"""
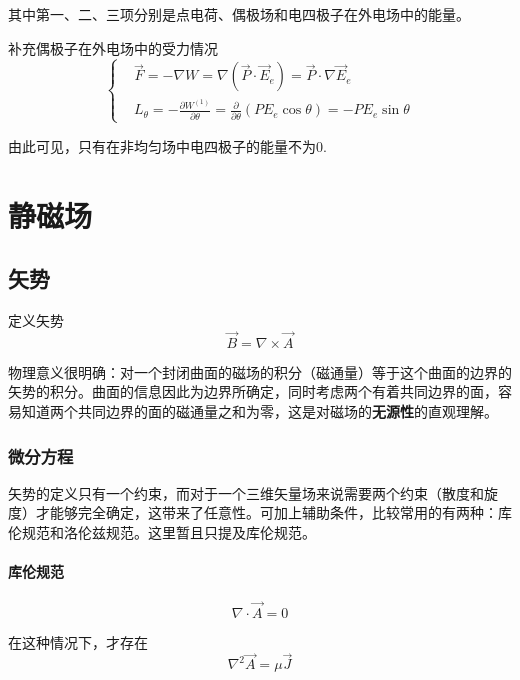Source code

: \documentclass[UTF8]{ctexart}
\begin{document}
\noindent 其中第一、二、三项分别是点电荷、偶极场和电四极子在外电场中的能量。

    补充偶极子在外电场中的受力情况
    \begin{equation}
        \left \{ \begin{aligned}
            &\vec{F} = - \nabla W = \nabla(\vec{P} \cdot \vec{E}_e) = \vec{P} \cdot \nabla \vec{E}_e \\ 
            &L_{\theta} = - \frac{\partial W^{(1)}}{\partial \theta} = \frac{\partial}{\partial \theta}(P E_e \cos \theta) = - P E_e \sin \theta 
        \end{aligned} \right.
    \end{equation}

\noindent 由此可见，只有在非均匀场中电四极子的能量不为0.

    \section{静磁场}
    \subsection{矢势}
    定义矢势
    \begin{equation}
        \vec{B} = \nabla \times \vec{A}
    \end{equation}

\noindent 物理意义很明确：对一个封闭曲面的磁场的积分（磁通量）等于这个曲面的边界的矢势的积分。曲面的信息因此为边界所确定，同时考虑两个有着共同边界的面，容易知道两个共同边界的面的磁通量之和为零，这是对磁场的\textbf{无源性}的直观理解。

    \subsubsection{微分方程}
    矢势的定义只有一个约束，而对于一个三维矢量场来说需要两个约束（散度和旋度）才能够完全确定，这带来了任意性。可加上辅助条件，比较常用的有两种：库伦规范和洛伦兹规范。这里暂且只提及库伦规范。
    \paragraph{库伦规范}
    \begin{equation}
        \nabla \cdot  \vec{A} = 0
    \end{equation}

\noindent 在这种情况下，才存在
\begin{equation}
    \nabla^2 \vec{A} = \mu \vec{J}
\end{equation}
\end{document}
"""
## GOAL OF THE EXERCISE
All of the entries above should be retyped exactly, with the pictures left out.

## REPLY TO THE TASK
Source code

: \documentclass[UTF8]{ctexart}
\begin{document}
\noindent 其中第一、二、三项分别是点电荷、偶极场和电四极子在外电场中的能量。

    补充偶极子在外电场中的受力情况
    \begin{equation}
        \left \{ \begin{aligned}
            &\vec{F} = - \nabla W = \nabla(\vec{P} \cdot \vec{E}_e) = \vec{P} \cdot \nabla \vec{E}_e \\ 
            &L_{\theta} = - \frac{\partial W^{(1)}}{\partial \theta} = \frac{\partial}{\partial \theta}(P E_e \cos \theta) = - P E_e \sin \theta 
        \end{aligned} \right.
    \end{equation}

\noindent 由此可见，只有在非均匀场中电四极子的能量不为0.

    \section{静磁场}
    \subsection{矢势}
    定义矢势
    \begin{equation}
        \vec{B} = \nabla \times \vec{A}
    \end{equation}

\noindent 物理意义很明确：对一个封闭曲面的磁场的积分（磁通量）等于这个曲面的边界的矢势的积分。曲面的信息因此为边界所确定，同时考虑两个有着共同边界的面，容易知道两个共同边界的面的磁通量之和为零，这是对磁场的\textbf{无源性}的直观理解。

    \subsubsection{微分方程}
    矢势的定义只有一个约束，而对于一个三维矢量场来说需要两个约束（散度和旋度）才能够完全确定，这带来了任意性。可加上辅助条件，比较常用的有两种：库伦规范和洛伦兹规范。这里暂且只提及库伦规范。
    \paragraph{库伦规范}
    \begin{equation}
        \nabla \cdot  \vec{A} = 0
    \end{equation}

\noindent 在这种情况下，才存在
\begin{equation}
    \nabla^2 \vec{A} = \mu \vec{J}
\end{equation}
\end{document}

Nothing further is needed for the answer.